[Collected data]

^^^^^^^^

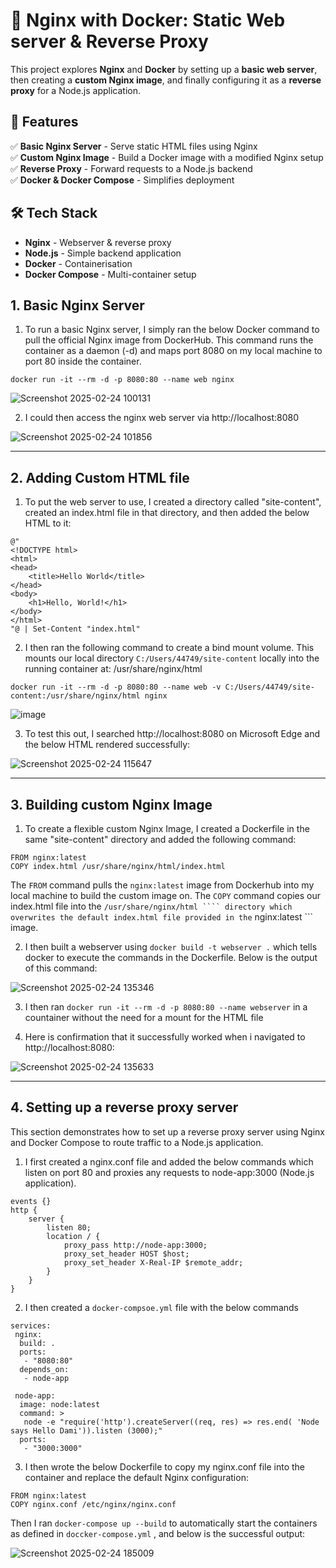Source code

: # 🚀 Nginx with Docker: Static Web server & Reverse Proxy  

This project explores **Nginx** and **Docker** by setting up a **basic web server**, then creating a **custom Nginx image**, and finally configuring it as a **reverse proxy** for a Node.js application.  

## 📌 Features  
✅ **Basic Nginx Server** - Serve static HTML files using Nginx  
✅ **Custom Nginx Image** - Build a Docker image with a modified Nginx setup  
✅ **Reverse Proxy** - Forward requests to a Node.js backend  
✅ **Docker & Docker Compose** - Simplifies deployment  

## 🛠 Tech Stack  
- **Nginx** - Webserver & reverse proxy  
- **Node.js** - Simple backend application  
- **Docker** - Containerisation  
- **Docker Compose** - Multi-container setup  


## 1. Basic Nginx Server

1. To run a basic Nginx server, I simply ran the below Docker command to pull the official Nginx image from DockerHub. This command runs the container as a daemon (-d) and maps port 8080 on my local machine to port 80 inside the container.

`docker run -it --rm -d -p 8080:80 --name web nginx`


![Screenshot 2025-02-24 100131](https://github.com/user-attachments/assets/6eaab62f-e660-4045-82ac-717f98b15e68)




2. I could then access the nginx web server via http://localhost:8080  





![Screenshot 2025-02-24 101856](https://github.com/user-attachments/assets/45ea988b-8f5c-4ee9-b564-fda12ff45daa)



---



## 2. Adding Custom HTML file

1. To put the web server to use, I created a directory called "site-content", created an index.html file in that directory, and then added the below HTML to it:
```
@"
<!DOCTYPE html>
<html>
<head>
    <title>Hello World</title>
</head>
<body>
    <h1>Hello, World!</h1>
</body>
</html>
"@ | Set-Content "index.html"

```
2. I then ran the following command to create a bind mount volume. This mounts our local directory ``` C:/Users/44749/site-content ``` locally into the running container at: /usr/share/nginx/html

``` 
docker run -it --rm -d -p 8080:80 --name web -v C:/Users/44749/site-content:/usr/share/nginx/html nginx

```


![image](https://github.com/user-attachments/assets/0dc9cd32-fe39-4272-bbac-f7fb5ca7cb3b)

3. To test this out, I searched  http://localhost:8080 on Microsoft Edge and the below HTML rendered successfully:

![Screenshot 2025-02-24 115647](https://github.com/user-attachments/assets/482d03b3-f80f-411f-8fe0-b5aa961ebea5)

---

## 3. Building custom Nginx Image

1. To create a flexible custom Nginx Image, I created a Dockerfile in the same "site-content" directory and added the following command:
```
FROM nginx:latest  
COPY index.html /usr/share/nginx/html/index.html
```
The ``` FROM ``` command pulls the ``` nginx:latest ``` image from Dockerhub into my local machine to build the custom image on.
The ``` COPY ``` command copies our index.html file into the ``` /usr/share/nginx/html ```` directory which overwrites the default index.html file provided in the ``` nginx:latest ``` image.

2. I then built a webserver using ``` docker build -t webserver . ``` which tells docker to execute the commands in the Dockerfile. Below is the output of this command:

![Screenshot 2025-02-24 135346](https://github.com/user-attachments/assets/0aea7f7d-8789-4eeb-af10-6f05d6f28faf)

3. I then ran ``` docker run -it --rm -d -p 8080:80 --name webserver ``` in a countainer without the need for a mount for the HTML file

4. Here is confirmation that it successfully worked when i navigated to http://localhost:8080:

![Screenshot 2025-02-24 135633](https://github.com/user-attachments/assets/af31f89a-b758-4730-9b34-45c55ff15f01)

---

## 4. Setting up a reverse proxy server

This section demonstrates how to set up a reverse proxy server using Nginx and Docker Compose to route traffic to a Node.js application. 

1. I first created a nginx.conf file and added the below commands which listen on port 80 and proxies any requests to node-app:3000 (Node.js application).
```
events {}
http {
    server {
        listen 80;
        location / {
            proxy_pass http://node-app:3000;
            proxy_set_header HOST $host;
            proxy_set_header X-Real-IP $remote_addr;
        }
    }
}
```
2. I then created a ``` docker-compsoe.yml ``` file with the below commands

```
services:
 nginx:
  build: .
  ports:
   - "8080:80"
  depends_on:
   - node-app

 node-app:
  image: node:latest
  command: >
   node -e "require('http').createServer((req, res) => res.end( 'Node says Hello Dami')).listen (3000);"
  ports:
   - "3000:3000"
```

3. I then wrote the below Dockerfile to copy my nginx.conf file into the container and replace the default Nginx configuration:

```
FROM nginx:latest
COPY nginx.conf /etc/nginx/nginx.conf
```
Then I ran ``` docker-compose up --build ``` to automatically start the containers as defined in ``` doccker-compose.yml ``` , and below is the successful output:

![Screenshot 2025-02-24 185009](https://github.com/user-attachments/assets/5cb8cf0d-07bb-4e6c-ad96-0b01e2c67af6)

^^^^^^^^

• What the task requires
What you return should match the records line for line, minus the pictures.

• Reply to the task
Source code

: # 🚀 Nginx with Docker: Static Web server & Reverse Proxy  

This project explores **Nginx** and **Docker** by setting up a **basic web server**, then creating a **custom Nginx image**, and finally configuring it as a **reverse proxy** for a Node.js application.  

## 📌 Features  
✅ **Basic Nginx Server** - Serve static HTML files using Nginx  
✅ **Custom Nginx Image** - Build a Docker image with a modified Nginx setup  
✅ **Reverse Proxy** - Forward requests to a Node.js backend  
✅ **Docker & Docker Compose** - Simplifies deployment  

## 🛠 Tech Stack  
- **Nginx** - Webserver & reverse proxy  
- **Node.js** - Simple backend application  
- **Docker** - Containerisation  
- **Docker Compose** - Multi-container setup  


## 1. Basic Nginx Server

1. To run a basic Nginx server, I simply ran the below Docker command to pull the official Nginx image from DockerHub. This command runs the container as a daemon (-d) and maps port 8080 on my local machine to port 80 inside the container.

`docker run -it --rm -d -p 8080:80 --name web nginx`


![Screenshot 2025-02-24 100131](https://github.com/user-attachments/assets/6eaab62f-e660-4045-82ac-717f98b15e68)




2. I could then access the nginx web server via http://localhost:8080  





![Screenshot 2025-02-24 101856](https://github.com/user-attachments/assets/45ea988b-8f5c-4ee9-b564-fda12ff45daa)



---



## 2. Adding Custom HTML file

1. To put the web server to use, I created a directory called "site-content", created an index.html file in that directory, and then added the below HTML to it:
```
@"
<!DOCTYPE html>
<html>
<head>
    <title>Hello World</title>
</head>
<body>
    <h1>Hello, World!</h1>
</body>
</html>
"@ | Set-Content "index.html"

```
2. I then ran the following command to create a bind mount volume. This mounts our local directory ``` C:/Users/44749/site-content ``` locally into the running container at: /usr/share/nginx/html

``` 
docker run -it --rm -d -p 8080:80 --name web -v C:/Users/44749/site-content:/usr/share/nginx/html nginx

```


![image](https://github.com/user-attachments/assets/0dc9cd32-fe39-4272-bbac-f7fb5ca7cb3b)

3. To test this out, I searched  http://localhost:8080 on Microsoft Edge and the below HTML rendered successfully:

![Screenshot 2025-02-24 115647](https://github.com/user-attachments/assets/482d03b3-f80f-411f-8fe0-b5aa961ebea5)

---

## 3. Building custom Nginx Image

1. To create a flexible custom Nginx Image, I created a Dockerfile in the same "site-content" directory and added the following command:
```
FROM nginx:latest  
COPY index.html /usr/share/nginx/html/index.html
```
The ``` FROM ``` command pulls the ``` nginx:latest ``` image from Dockerhub into my local machine to build the custom image on.
The ``` COPY ``` command copies our index.html file into the ``` /usr/share/nginx/html ```` directory which overwrites the default index.html file provided in the ``` nginx:latest ``` image.

2. I then built a webserver using ``` docker build -t webserver . ``` which tells docker to execute the commands in the Dockerfile. Below is the output of this command:

![Screenshot 2025-02-24 135346](https://github.com/user-attachments/assets/0aea7f7d-8789-4eeb-af10-6f05d6f28faf)

3. I then ran ``` docker run -it --rm -d -p 8080:80 --name webserver ``` in a countainer without the need for a mount for the HTML file

4. Here is confirmation that it successfully worked when i navigated to http://localhost:8080:

![Screenshot 2025-02-24 135633](https://github.com/user-attachments/assets/af31f89a-b758-4730-9b34-45c55ff15f01)

---

## 4. Setting up a reverse proxy server

This section demonstrates how to set up a reverse proxy server using Nginx and Docker Compose to route traffic to a Node.js application. 

1. I first created a nginx.conf file and added the below commands which listen on port 80 and proxies any requests to node-app:3000 (Node.js application).
```
events {}
http {
    server {
        listen 80;
        location / {
            proxy_pass http://node-app:3000;
            proxy_set_header HOST $host;
            proxy_set_header X-Real-IP $remote_addr;
        }
    }
}
```
2. I then created a ``` docker-compsoe.yml ``` file with the below commands

```
services:
 nginx:
  build: .
  ports:
   - "8080:80"
  depends_on:
   - node-app

 node-app:
  image: node:latest
  command: >
   node -e "require('http').createServer((req, res) => res.end( 'Node says Hello Dami')).listen (3000);"
  ports:
   - "3000:3000"
```

3. I then wrote the below Dockerfile to copy my nginx.conf file into the container and replace the default Nginx configuration:

```
FROM nginx:latest
COPY nginx.conf /etc/nginx/nginx.conf
```
Then I ran ``` docker-compose up --build ``` to automatically start the containers as defined in ``` doccker-compose.yml ``` , and below is the successful output:

![Screenshot 2025-02-24 185009](https://github.com/user-attachments/assets/5cb8cf0d-07bb-4e6c-ad96-0b01e2c67af6)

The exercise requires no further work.